Following Joriki's suggestion:
When looking at convergence rates, a common estimate of error used is $ e_{n+1} \leq K e_n^p$, with $p \geq 1$, $K >0$ and $e_n\geq 0$. It is simpler to split the approach into two cases, $p=1$ and $p >1$.
$p=1$ is referred to as linear convergence, and it is straightforward to see that $e_n \leq K^n e_0$. $K$ is referred to as the rate, and is only meaningful in this context if $K<1$. Taking log of the bound gives $n \log K + \log e_0$, so assuming that $e_{n+1} \approx K e_n$, plotting $\log e_n $ vs. $n$ will be roughly a straight line which will give an estimate of $K$. (An estimate of $K$ can also be found by just computing $\frac{e_{n+1}}{e_n}$.)
Assuming that $e_n \approx |\text{dx}|$ above, plotting $\log e_n $ vs. $n$ gives the following for Method 1.

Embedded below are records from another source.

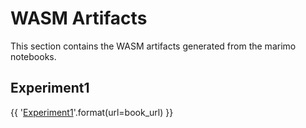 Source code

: # WASM Artifacts

This section contains the WASM artifacts generated from the marimo notebooks.

## Experiment1

{{ '[Experiment1]({url}/wasm/Experiment1/index.html)'.format(url=book_url) }}

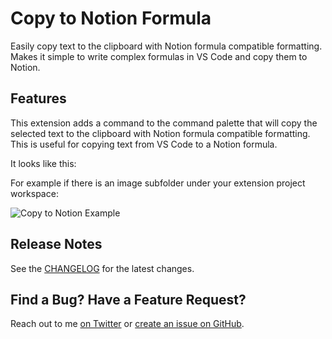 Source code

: # Copy to Notion Formula

Easily copy text to the clipboard with Notion formula compatible formatting.
Makes it simple to write complex formulas in VS Code and copy them to Notion.

## Features

This extension adds a command to the command palette that will copy the selected text to the clipboard with Notion formula compatible formatting. This is useful for copying text from VS Code to a Notion formula.

It looks like this:

For example if there is an image subfolder under your extension project workspace:

![Copy to Notion Example](copy-to-notion.gif)

## Release Notes

See the [CHANGELOG](CHANGELOG.md) for the latest changes.

## Find a Bug? Have a Feature Request?

Reach out to me [on Twitter](https://twitter.com/NotableNinja) or [create an issue on GitHub](https://github.com/NotableNinja/copy-to-notion/issues/new).
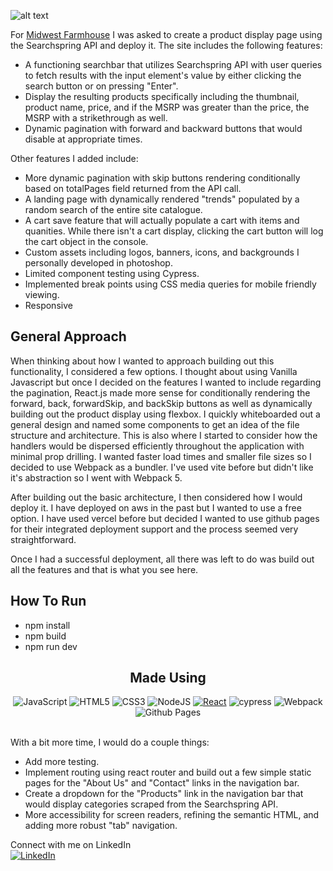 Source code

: 
![alt text](https://i.imgur.com/u0QKheF.png)

For [Midwest Farmhouse](https://jeastonmiller.github.io/SearchspringTakeHome/) I was asked to create a product display page using the Searchspring API and deploy it. The site includes the following features: 

- A functioning searchbar that utilizes Searchspring API with user queries to fetch results with the input element's value by either clicking the search button or on pressing "Enter".
- Display the resulting products specifically including the thumbnail, product name, price, and if the MSRP was greater than the price, the MSRP with a strikethrough as well.
- Dynamic pagination with forward and backward buttons that would disable at appropriate times.


Other features I added include: 

- More dynamic pagination with skip buttons rendering conditionally based on totalPages field returned from the API call.
- A landing page with dynamically rendered "trends" populated by a random search of the entire site catalogue.
- A cart save feature that will actually populate a cart with items and quanities. While there isn't a cart display, clicking the cart button will log the cart object in the console.
- Custom assets including logos, banners, icons, and backgrounds I personally developed in photoshop.
- Limited component testing using Cypress.
- Implemented break points using CSS media queries for mobile friendly viewing.
- Responsive 

<!-- https://ileriayo.github.io/markdown-badges/#markdown-badges -->

## General Approach

When thinking about how I wanted to approach building out this functionality, I considered a few options. I thought about using Vanilla Javascript but once I decided on the features I wanted to include regarding the pagination, React.js made more sense for conditionally rendering the forward, back, forwardSkip, and backSkip buttons as well as dynamically building out the product display using flexbox. I quickly whiteboarded out a general design and named some components to get an idea of the file structure and architecture. This is also where I started to consider how the handlers would be dispersed efficiently throughout the application with minimal prop drilling. I wanted faster load times and smaller file sizes so I decided to use Webpack as a bundler. I've used vite before but didn't like it's abstraction so I went with Webpack 5.

After building out the basic architecture, I then considered how I would deploy it. I have deployed on aws in the past but I wanted to use a free option. I have used vercel before but decided I wanted to use github pages for their integrated deployment support and the process seemed very straightforward. 

Once I had a successful deployment, all there was left to do was build out all the features and that is what you see here. 

## How To Run

- npm install
- npm build 
- npm run dev


<div align='center'>

## Made Using

</div>
<!-- https://ileriayo.github.io/markdown-badges/#markdown-badges -->
<div align='center'>

![JavaScript](https://img.shields.io/badge/javascript-%23323330.svg?style=for-the-badge&logo=javascript&logoColor=%23F7DF1E)
![HTML5](https://img.shields.io/badge/html5-%23E34F26.svg?style=for-the-badge&logo=html5&logoColor=white)
![CSS3](https://img.shields.io/badge/css3-%231572B6.svg?style=for-the-badge&logo=css3&logoColor=white)
![NodeJS](https://img.shields.io/badge/node.js-6DA55F?style=for-the-badge&logo=node.js&logoColor=white)
[![React](https://img.shields.io/badge/react-%2320232a.svg?style=for-the-badge&logo=react&logoColor=%2361DAFB)](https://reactjs.org/)
![cypress](https://img.shields.io/badge/-cypress-%23E5E5E5?style=for-the-badge&logo=cypress&logoColor=058a5e)
![Webpack](https://img.shields.io/badge/webpack-%238DD6F9.svg?style=for-the-badge&logo=webpack&logoColor=black)
![Github Pages](https://img.shields.io/badge/github%20pages-121013?style=for-the-badge&logo=github&logoColor=white)

</div>

</br>
With a bit more time, I would do a couple things:

- Add more testing.
- Implement routing using react router and build out a few simple static pages for the "About Us" and "Contact" links in the navigation bar.
- Create a dropdown for the "Products" link in the navigation bar that would display categories scraped from the Searchspring API.
- More accessibility for screen readers, refining the semantic HTML, and adding more robust "tab" navigation.


Connect with me on LinkedIn
</br>
[![LinkedIn](https://skillicons.dev/icons?i=linkedin)](https://www.linkedin.com/in/j-easton-miller/) 
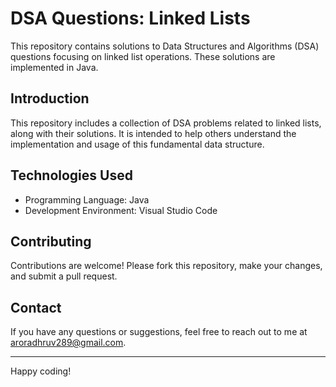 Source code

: # DSA Questions: Linked Lists

This repository contains solutions to Data Structures and Algorithms (DSA) questions focusing on linked list operations. These solutions are implemented in Java.

## Introduction

This repository includes a collection of DSA problems related to linked lists, along with their solutions. It is intended to help others understand the implementation and usage of this fundamental data structure.

## Technologies Used

- Programming Language: Java
- Development Environment: Visual Studio Code

## Contributing

Contributions are welcome! Please fork this repository, make your changes, and submit a pull request.

## Contact

If you have any questions or suggestions, feel free to reach out to me at aroradhruv289@gmail.com.

---

Happy coding!
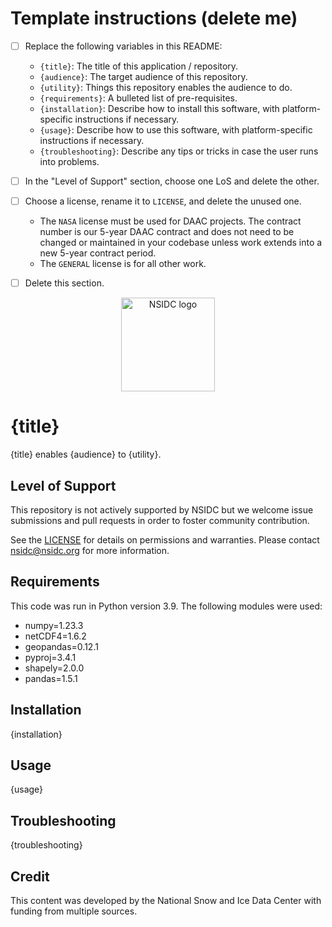 # Template instructions (delete me)

- [ ] Replace the following variables in this README:
    * `{title}`: The title of this application / repository.
    * `{audience}`: The target audience of this repository.
    * `{utility}`: Things this repository enables the audience to do.
    * `{requirements}`: A bulleted list of pre-requisites.
    * `{installation}`: Describe how to install this software, with platform-specific
      instructions if necessary.
    * `{usage}`: Describe how to use this software, with platform-specific instructions
      if necessary.
    * `{troubleshooting}`: Describe any tips or tricks in case the user runs into
      problems.

- [ ] In the "Level of Support" section, choose one LoS and delete the other.

- [ ] Choose a license, rename it to `LICENSE`, and delete the unused one.
    * The `NASA` license must be used for DAAC projects. The contract number is our
      5-year DAAC contract and does not need to be changed or maintained in your
      codebase unless work extends into a new 5-year contract period.
    * The `GENERAL` license is for all other work.

- [ ] Delete this section.

<p align="center">
  <img alt="NSIDC logo" src="https://nsidc.org/themes/custom/nsidc/logo.svg" width="150" />
</p>


# {title}

{title} enables {audience} to {utility}.


## Level of Support

This repository is not actively supported by NSIDC but we welcome issue submissions and
  pull requests in order to foster community contribution.

See the [LICENSE](LICENSE) for details on permissions and warranties. Please contact
nsidc@nsidc.org for more information.


## Requirements

This code was run in Python version 3.9. The following modules were used:
  - numpy=1.23.3
  - netCDF4=1.6.2
  - geopandas=0.12.1
  - pyproj=3.4.1
  - shapely=2.0.0
  - pandas=1.5.1

## Installation

{installation}


## Usage

{usage}


## Troubleshooting

{troubleshooting}


## Credit

This content was developed by the National Snow and Ice Data Center with funding from
multiple sources.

This is about as straight as one can hope for, with slope $-1.3392$ which gives $K \approx e^{-1.3392} \approx 0.26$. Hence Method 1 is linear with a rate of about a quarter.
Plotting $\log e_n $ vs. $n$ for Method 2 gives:

so this doesn't fit a linear (affine) model nicely. In fact, it converges considerably faster. This lead us to the second case:
$p>1$ is referred to as superlinear convergence. In this case, the rate $K$ is of much less consequence (assuming $e_n \to 0$, of course), and $p$ is referred to as the order. Superlinear convergence is dramatically faster than linear convergence, and is very desirable.
To get a handle on superlinear convergence, we multiply the error estimate by $K^{\frac{1}{p-1}}$ to get $K^{\frac{1}{p-1}} e_{n+1} \leq K^{\frac{1}{p-1}} K e_n^p = (K^{\frac{1}{p-1}} e_n)^p$. This gives $K^{\frac{1}{p-1}} e_n \leq (K^{\frac{1}{p-1}} e_0)^{p^k}$. This illustrates how quickly the error is reduced and, of course, is only useful if $K^{\frac{1}{p-1}} e_0 < 1$.
One way of estimating $p$ is to again assume $e_{n+1} \approx K e_n^p$ and take logs, which gives $\log e_{n+1} \approx \log K + p \log e_n$. If we plot $\log e_{n+1}$ vs. $\log e_n$, we should be able to estimate $p$ from the slope. So, plotting $\log e_{n+1}$ vs. $\log e_n$ for Method 2 gives:

which is pretty straight. A quick slope estimate using the end points gives $ p \approx 1.993 \approx 2$. Hence this is likely to be quadratically convergent.
Note that from a numerical standpoint, the exponent of the error (as in exponent and mantissa of the decimal representation) is a quick proxy for $\log e_n$. Hence for linear convergence, we expect the exponent to decrease linearly (well, affinely) with iteration. For quadratic convergence, we expect the exponent to double with each iteration. A quick glance will indeed confirm this to be the case above.